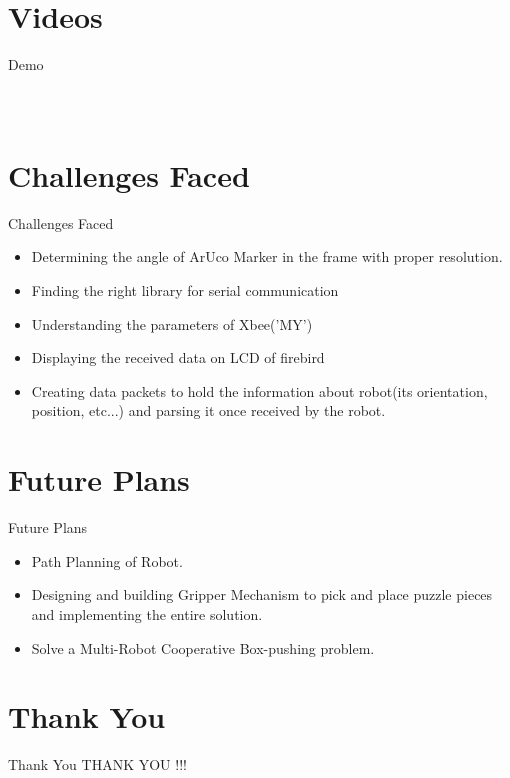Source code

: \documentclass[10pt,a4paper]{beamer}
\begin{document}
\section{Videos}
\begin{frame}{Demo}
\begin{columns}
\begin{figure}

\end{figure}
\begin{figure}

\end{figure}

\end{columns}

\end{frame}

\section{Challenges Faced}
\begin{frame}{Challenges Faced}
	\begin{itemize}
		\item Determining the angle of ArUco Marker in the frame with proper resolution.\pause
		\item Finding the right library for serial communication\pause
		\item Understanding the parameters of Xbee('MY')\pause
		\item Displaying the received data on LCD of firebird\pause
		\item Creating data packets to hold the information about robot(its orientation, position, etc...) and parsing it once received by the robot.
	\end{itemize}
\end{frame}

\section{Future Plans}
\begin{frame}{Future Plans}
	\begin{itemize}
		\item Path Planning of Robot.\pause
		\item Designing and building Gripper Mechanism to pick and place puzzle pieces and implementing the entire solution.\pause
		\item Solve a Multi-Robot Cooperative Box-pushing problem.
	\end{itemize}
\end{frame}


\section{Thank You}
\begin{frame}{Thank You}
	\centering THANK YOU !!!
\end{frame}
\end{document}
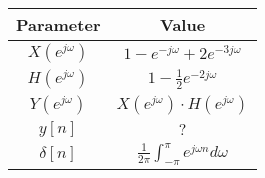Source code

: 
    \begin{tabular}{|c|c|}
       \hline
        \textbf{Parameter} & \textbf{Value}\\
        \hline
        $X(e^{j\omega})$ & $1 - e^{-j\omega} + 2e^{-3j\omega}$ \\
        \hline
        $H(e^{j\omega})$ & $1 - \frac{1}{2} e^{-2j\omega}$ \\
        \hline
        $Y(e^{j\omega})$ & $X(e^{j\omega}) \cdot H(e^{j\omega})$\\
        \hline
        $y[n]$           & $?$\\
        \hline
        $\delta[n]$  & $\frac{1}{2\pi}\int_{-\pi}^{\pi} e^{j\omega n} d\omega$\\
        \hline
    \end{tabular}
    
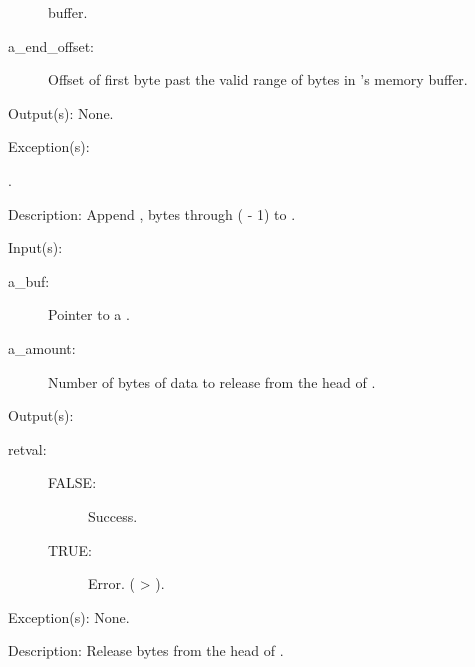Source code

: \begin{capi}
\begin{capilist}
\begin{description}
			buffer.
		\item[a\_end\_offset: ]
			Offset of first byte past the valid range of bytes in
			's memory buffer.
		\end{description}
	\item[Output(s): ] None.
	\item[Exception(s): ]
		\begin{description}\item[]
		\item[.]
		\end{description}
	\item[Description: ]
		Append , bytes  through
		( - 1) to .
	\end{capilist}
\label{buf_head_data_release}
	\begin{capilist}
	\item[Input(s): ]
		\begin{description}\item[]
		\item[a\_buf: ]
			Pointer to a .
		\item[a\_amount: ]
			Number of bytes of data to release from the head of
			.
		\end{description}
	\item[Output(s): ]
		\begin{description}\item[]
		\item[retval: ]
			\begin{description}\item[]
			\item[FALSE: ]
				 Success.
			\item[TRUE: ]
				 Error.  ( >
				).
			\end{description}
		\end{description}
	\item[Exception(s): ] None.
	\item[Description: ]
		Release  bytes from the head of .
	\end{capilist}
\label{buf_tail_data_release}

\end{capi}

================

● Task directions: Without the pictures, give the entries above back exactly.

● Written response:
Source code

: \documentclass[10pt,a4paper]{beamer}
\begin{document}
\section{Videos}
\begin{frame}{Demo}
\begin{columns}
\begin{figure}

\end{figure}
\begin{figure}

\end{figure}

\end{columns}

\end{frame}

\section{Challenges Faced}
\begin{frame}{Challenges Faced}
	\begin{itemize}
		\item Determining the angle of ArUco Marker in the frame with proper resolution.\pause
		\item Finding the right library for serial communication\pause
		\item Understanding the parameters of Xbee('MY')\pause
		\item Displaying the received data on LCD of firebird\pause
		\item Creating data packets to hold the information about robot(its orientation, position, etc...) and parsing it once received by the robot.
	\end{itemize}
\end{frame}

\section{Future Plans}
\begin{frame}{Future Plans}
	\begin{itemize}
		\item Path Planning of Robot.\pause
		\item Designing and building Gripper Mechanism to pick and place puzzle pieces and implementing the entire solution.\pause
		\item Solve a Multi-Robot Cooperative Box-pushing problem.
	\end{itemize}
\end{frame}


\section{Thank You}
\begin{frame}{Thank You}
	\centering THANK YOU !!!
\end{frame}
\end{document}
Source code

: 
    \begin{tabular}{|c|c|}
       \hline
        \textbf{Parameter} & \textbf{Value}\\
        \hline
        $X(e^{j\omega})$ & $1 - e^{-j\omega} + 2e^{-3j\omega}$ \\
        \hline
        $H(e^{j\omega})$ & $1 - \frac{1}{2} e^{-2j\omega}$ \\
        \hline
        $Y(e^{j\omega})$ & $X(e^{j\omega}) \cdot H(e^{j\omega})$\\
        \hline
        $y[n]$           & $?$\\
        \hline
        $\delta[n]$  & $\frac{1}{2\pi}\int_{-\pi}^{\pi} e^{j\omega n} d\omega$\\
        \hline
    \end{tabular}
    
Source code

: \begin{capi}
\begin{capilist}
\begin{description}
			buffer.
		\item[a\_end\_offset: ]
			Offset of first byte past the valid range of bytes in
			's memory buffer.
		\end{description}
	\item[Output(s): ] None.
	\item[Exception(s): ]
		\begin{description}\item[]
		\item[.]
		\end{description}
	\item[Description: ]
		Append , bytes  through
		( - 1) to .
	\end{capilist}
\label{buf_head_data_release}
	\begin{capilist}
	\item[Input(s): ]
		\begin{description}\item[]
		\item[a\_buf: ]
			Pointer to a .
		\item[a\_amount: ]
			Number of bytes of data to release from the head of
			.
		\end{description}
	\item[Output(s): ]
		\begin{description}\item[]
		\item[retval: ]
			\begin{description}\item[]
			\item[FALSE: ]
				 Success.
			\item[TRUE: ]
				 Error.  ( >
				).
			\end{description}
		\end{description}
	\item[Exception(s): ] None.
	\item[Description: ]
		Release  bytes from the head of .
	\end{capilist}
\label{buf_tail_data_release}

\end{capi}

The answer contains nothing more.